▶ TASK TO CARRY OUT
Using the data below, return every line that holds the word "StructureDefinition".

▶ SOURCE MATERIAL
--------------------

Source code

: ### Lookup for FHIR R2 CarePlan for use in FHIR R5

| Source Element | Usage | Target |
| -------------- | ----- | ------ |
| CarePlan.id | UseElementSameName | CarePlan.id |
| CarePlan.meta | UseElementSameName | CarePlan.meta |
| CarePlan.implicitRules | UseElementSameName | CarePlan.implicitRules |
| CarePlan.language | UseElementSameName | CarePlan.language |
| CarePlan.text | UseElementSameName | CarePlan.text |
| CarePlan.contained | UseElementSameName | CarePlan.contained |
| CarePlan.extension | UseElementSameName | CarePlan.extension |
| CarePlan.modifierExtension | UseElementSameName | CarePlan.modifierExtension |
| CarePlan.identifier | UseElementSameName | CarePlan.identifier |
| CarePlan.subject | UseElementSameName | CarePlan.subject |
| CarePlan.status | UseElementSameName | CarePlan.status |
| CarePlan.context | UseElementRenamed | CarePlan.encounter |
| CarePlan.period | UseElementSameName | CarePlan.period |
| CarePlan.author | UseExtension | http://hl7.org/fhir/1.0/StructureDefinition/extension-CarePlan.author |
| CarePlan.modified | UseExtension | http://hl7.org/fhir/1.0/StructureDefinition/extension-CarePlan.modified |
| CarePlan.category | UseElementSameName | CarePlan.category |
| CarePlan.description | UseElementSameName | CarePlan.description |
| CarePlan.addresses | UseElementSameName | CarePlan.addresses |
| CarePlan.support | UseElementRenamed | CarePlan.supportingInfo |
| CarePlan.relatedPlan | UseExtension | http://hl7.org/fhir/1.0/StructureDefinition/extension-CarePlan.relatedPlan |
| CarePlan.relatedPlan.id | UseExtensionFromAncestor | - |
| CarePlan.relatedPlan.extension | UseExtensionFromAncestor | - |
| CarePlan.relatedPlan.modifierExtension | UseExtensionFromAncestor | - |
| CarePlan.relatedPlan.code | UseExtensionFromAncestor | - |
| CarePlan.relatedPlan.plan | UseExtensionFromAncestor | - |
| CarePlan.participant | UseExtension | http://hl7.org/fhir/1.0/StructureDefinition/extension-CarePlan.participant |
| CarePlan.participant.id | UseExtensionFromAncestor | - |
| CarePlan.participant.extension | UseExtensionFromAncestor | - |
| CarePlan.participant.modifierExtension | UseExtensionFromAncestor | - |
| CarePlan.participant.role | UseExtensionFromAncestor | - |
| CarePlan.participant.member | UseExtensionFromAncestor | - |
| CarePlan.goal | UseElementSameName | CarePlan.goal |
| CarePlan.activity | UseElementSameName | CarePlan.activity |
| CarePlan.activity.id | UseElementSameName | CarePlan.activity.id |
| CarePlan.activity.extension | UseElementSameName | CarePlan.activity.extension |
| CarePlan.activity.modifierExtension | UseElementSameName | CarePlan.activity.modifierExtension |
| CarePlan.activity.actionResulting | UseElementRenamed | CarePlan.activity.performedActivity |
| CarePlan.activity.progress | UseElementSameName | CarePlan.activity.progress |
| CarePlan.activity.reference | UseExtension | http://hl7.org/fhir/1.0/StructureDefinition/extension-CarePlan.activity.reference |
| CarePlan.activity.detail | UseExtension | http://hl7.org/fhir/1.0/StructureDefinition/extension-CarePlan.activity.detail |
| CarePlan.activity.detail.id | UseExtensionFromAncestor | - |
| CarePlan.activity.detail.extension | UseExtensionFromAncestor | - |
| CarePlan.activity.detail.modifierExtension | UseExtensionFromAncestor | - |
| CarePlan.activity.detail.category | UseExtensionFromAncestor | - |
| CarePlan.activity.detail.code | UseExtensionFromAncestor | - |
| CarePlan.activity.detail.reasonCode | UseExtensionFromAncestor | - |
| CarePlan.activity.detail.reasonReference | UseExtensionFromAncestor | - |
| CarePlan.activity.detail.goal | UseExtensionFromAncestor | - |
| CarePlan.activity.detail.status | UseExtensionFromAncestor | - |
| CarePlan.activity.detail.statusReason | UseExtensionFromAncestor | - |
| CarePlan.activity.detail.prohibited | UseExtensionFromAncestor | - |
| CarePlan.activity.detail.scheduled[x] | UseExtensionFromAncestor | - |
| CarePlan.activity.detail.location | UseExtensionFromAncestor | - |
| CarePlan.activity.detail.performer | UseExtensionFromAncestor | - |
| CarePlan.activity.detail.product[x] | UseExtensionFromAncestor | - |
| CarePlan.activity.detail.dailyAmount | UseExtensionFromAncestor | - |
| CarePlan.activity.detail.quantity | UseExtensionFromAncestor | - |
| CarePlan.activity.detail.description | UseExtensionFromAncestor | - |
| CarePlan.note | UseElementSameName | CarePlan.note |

--------------------

▶ ANSWER SECTION
| CarePlan.author | UseExtension | http://hl7.org/fhir/1.0/StructureDefinition/extension-CarePlan.author |
| CarePlan.modified | UseExtension | http://hl7.org/fhir/1.0/StructureDefinition/extension-CarePlan.modified |
| CarePlan.relatedPlan | UseExtension | http://hl7.org/fhir/1.0/StructureDefinition/extension-CarePlan.relatedPlan |
| CarePlan.participant | UseExtension | http://hl7.org/fhir/1.0/StructureDefinition/extension-CarePlan.participant |
| CarePlan.activity.reference | UseExtension | http://hl7.org/fhir/1.0/StructureDefinition/extension-CarePlan.activity.reference |
| CarePlan.activity.detail | UseExtension | http://hl7.org/fhir/1.0/StructureDefinition/extension-CarePlan.activity.detail |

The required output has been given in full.